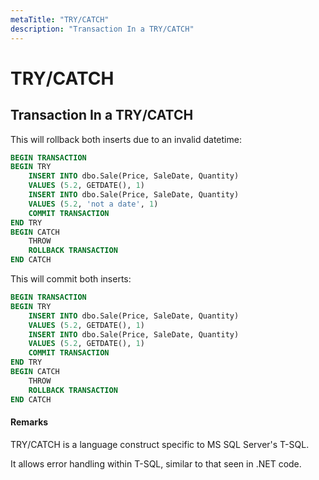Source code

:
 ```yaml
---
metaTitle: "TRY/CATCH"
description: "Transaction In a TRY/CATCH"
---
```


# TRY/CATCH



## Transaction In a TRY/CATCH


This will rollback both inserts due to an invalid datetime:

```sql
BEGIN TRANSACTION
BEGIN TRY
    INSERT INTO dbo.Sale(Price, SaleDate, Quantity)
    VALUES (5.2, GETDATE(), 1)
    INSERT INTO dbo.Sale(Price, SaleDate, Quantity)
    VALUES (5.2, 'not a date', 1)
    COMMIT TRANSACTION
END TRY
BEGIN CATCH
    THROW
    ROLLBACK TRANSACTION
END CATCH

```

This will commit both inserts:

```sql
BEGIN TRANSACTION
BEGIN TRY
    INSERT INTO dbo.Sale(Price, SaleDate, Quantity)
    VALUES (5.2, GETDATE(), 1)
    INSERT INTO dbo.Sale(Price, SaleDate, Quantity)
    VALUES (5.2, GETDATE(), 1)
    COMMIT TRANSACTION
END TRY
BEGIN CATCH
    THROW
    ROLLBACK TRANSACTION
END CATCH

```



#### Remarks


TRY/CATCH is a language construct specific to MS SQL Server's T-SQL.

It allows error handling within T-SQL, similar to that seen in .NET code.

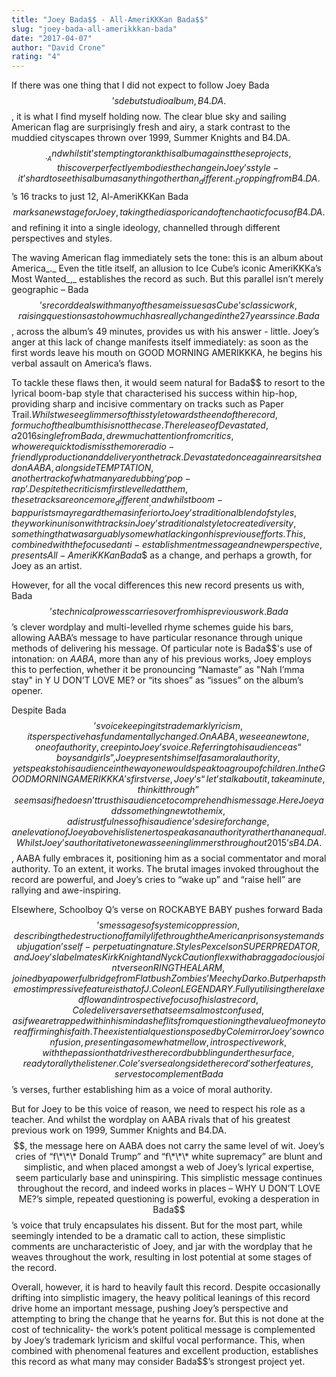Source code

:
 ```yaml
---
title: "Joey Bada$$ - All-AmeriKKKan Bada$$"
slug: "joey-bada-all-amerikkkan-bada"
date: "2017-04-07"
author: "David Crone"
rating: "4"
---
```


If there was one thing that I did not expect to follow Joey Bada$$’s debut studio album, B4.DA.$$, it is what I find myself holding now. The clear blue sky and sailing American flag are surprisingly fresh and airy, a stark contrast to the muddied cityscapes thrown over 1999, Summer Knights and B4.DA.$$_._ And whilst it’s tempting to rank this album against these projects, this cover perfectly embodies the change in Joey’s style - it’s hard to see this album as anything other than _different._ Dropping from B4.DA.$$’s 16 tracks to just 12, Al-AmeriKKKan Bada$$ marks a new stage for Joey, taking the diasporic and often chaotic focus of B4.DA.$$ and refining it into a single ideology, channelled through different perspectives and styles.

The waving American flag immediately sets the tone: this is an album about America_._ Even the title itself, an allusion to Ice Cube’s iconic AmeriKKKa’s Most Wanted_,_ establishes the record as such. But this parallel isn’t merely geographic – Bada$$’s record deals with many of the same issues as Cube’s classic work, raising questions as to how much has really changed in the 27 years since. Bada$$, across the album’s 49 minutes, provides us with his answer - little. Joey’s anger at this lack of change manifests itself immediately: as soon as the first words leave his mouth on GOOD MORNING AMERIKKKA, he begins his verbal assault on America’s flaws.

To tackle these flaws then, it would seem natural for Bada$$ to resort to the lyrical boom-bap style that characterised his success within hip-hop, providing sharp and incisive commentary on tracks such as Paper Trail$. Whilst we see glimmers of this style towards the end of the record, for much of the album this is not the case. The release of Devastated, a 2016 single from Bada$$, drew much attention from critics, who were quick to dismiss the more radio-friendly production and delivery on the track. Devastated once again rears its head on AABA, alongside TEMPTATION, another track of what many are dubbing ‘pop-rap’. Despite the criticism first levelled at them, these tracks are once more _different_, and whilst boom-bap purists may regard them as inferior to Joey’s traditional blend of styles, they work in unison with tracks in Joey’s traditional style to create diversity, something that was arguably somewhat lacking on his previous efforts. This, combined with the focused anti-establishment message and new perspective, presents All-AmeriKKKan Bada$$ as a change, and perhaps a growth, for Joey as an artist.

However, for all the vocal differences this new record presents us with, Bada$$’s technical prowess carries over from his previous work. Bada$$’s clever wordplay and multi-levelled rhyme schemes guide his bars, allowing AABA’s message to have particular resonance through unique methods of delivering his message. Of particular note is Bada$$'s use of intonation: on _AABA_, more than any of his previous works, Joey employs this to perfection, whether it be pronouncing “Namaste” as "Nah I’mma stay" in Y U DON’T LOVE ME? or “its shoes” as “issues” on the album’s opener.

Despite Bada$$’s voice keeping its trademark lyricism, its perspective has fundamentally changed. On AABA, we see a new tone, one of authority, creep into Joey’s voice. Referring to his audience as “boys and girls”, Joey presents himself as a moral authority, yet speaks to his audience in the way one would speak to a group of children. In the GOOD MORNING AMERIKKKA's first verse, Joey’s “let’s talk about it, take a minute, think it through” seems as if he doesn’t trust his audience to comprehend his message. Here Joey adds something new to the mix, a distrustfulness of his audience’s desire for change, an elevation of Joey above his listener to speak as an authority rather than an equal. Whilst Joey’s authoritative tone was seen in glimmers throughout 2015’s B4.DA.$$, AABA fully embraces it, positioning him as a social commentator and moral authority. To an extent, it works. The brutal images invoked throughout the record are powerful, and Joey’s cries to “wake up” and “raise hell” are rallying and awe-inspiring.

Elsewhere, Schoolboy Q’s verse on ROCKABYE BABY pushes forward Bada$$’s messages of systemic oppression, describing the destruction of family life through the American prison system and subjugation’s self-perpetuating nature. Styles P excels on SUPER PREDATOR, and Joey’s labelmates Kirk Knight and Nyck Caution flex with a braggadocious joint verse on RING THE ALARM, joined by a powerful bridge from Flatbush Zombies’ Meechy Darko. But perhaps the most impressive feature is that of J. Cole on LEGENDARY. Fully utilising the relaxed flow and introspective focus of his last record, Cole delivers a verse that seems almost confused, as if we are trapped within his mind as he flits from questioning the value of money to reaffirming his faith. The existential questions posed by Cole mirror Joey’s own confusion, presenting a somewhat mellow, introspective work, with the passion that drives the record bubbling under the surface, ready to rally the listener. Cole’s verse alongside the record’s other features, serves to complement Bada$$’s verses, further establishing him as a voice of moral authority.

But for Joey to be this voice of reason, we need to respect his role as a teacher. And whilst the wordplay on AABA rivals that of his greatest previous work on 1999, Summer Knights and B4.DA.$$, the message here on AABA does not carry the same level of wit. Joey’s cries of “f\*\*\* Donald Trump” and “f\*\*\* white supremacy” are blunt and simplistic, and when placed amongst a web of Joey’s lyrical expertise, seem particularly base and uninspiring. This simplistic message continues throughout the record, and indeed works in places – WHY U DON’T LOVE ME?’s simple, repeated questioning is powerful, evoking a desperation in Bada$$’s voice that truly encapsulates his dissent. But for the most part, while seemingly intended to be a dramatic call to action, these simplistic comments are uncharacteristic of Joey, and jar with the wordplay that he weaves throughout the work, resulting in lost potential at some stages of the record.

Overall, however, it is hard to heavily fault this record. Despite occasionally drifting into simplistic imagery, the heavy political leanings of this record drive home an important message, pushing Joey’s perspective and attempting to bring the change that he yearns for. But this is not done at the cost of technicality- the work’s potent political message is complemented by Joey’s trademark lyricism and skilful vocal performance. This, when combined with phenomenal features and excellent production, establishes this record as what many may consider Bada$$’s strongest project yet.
--
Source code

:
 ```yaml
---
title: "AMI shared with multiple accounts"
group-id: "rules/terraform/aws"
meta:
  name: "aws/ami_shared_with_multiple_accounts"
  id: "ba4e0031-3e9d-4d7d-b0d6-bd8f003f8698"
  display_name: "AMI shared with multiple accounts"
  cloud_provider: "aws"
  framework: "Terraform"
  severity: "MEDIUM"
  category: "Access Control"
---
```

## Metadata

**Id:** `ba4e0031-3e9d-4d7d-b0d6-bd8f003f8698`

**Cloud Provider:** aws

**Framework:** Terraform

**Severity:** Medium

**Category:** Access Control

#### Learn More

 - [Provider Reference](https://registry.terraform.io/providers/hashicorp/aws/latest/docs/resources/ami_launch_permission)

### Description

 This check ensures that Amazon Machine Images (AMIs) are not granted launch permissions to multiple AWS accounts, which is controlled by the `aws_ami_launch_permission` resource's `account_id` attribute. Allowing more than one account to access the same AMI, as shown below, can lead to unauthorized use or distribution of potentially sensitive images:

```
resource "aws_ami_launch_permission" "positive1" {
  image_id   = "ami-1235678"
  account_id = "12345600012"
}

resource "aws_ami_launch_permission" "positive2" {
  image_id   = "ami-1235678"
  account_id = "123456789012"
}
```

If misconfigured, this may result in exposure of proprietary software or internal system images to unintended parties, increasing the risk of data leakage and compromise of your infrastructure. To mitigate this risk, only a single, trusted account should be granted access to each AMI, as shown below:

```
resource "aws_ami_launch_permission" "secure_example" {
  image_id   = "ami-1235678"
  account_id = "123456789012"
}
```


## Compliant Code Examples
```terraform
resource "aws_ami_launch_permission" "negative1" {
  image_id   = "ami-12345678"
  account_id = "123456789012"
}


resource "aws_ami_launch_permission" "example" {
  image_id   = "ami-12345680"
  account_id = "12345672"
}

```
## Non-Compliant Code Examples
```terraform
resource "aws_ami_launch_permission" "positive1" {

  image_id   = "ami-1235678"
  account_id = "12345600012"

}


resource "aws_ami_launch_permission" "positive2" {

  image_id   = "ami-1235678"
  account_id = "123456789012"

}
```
---
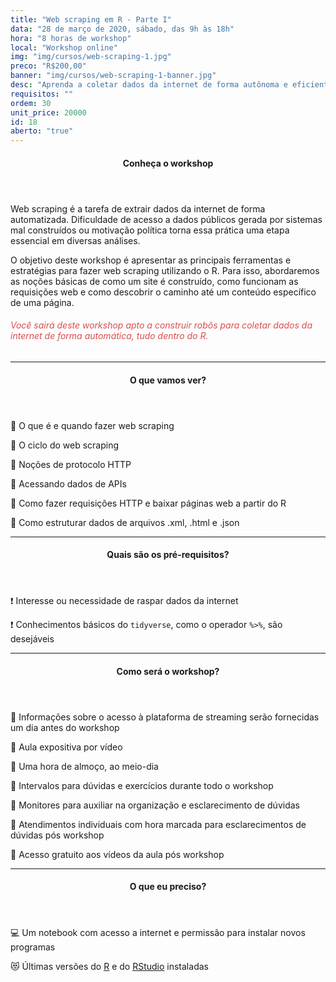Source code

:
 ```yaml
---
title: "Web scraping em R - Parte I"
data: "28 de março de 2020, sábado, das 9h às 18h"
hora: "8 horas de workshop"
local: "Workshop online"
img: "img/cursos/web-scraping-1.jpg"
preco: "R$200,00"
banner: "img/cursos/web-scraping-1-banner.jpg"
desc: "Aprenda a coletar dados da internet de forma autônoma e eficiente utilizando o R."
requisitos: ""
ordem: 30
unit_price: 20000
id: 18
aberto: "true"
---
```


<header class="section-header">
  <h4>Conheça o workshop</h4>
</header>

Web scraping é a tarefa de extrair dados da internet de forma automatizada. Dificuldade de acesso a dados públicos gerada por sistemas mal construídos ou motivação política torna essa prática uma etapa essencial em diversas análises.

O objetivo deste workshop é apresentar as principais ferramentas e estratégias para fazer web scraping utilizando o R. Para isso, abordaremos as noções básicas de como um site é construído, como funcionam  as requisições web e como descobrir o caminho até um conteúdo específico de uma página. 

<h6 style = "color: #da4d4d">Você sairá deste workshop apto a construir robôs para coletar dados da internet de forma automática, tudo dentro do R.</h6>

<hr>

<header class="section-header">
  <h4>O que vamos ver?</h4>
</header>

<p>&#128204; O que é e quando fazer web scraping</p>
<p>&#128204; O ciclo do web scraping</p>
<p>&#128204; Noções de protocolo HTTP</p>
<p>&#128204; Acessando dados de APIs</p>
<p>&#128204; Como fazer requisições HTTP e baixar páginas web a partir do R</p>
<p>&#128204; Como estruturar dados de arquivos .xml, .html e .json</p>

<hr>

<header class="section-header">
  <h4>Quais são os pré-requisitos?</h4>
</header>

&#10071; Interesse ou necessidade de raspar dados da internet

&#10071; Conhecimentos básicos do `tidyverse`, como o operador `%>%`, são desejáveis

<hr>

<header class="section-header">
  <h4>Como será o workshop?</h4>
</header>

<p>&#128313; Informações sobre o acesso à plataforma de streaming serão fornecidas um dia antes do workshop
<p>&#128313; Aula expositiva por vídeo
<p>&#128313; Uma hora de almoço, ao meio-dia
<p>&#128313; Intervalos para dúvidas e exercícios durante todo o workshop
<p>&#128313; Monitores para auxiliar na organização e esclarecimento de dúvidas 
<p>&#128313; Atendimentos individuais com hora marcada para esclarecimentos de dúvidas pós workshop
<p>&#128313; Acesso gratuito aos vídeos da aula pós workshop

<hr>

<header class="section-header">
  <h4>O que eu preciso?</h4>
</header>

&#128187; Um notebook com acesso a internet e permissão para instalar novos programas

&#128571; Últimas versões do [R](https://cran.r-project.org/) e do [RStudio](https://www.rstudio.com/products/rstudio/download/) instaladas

TASK TO COMPLETE :: Which lines of the records above hold the word "below"? Copy each of them.

SOLUTION FOR THIS TASK ::
 This check ensures that Amazon Machine Images (AMIs) are not granted launch permissions to multiple AWS accounts, which is controlled by the `aws_ami_launch_permission` resource's `account_id` attribute. Allowing more than one account to access the same AMI, as shown below, can lead to unauthorized use or distribution of potentially sensitive images:
If misconfigured, this may result in exposure of proprietary software or internal system images to unintended parties, increasing the risk of data leakage and compromise of your infrastructure. To mitigate this risk, only a single, trusted account should be granted access to each AMI, as shown below:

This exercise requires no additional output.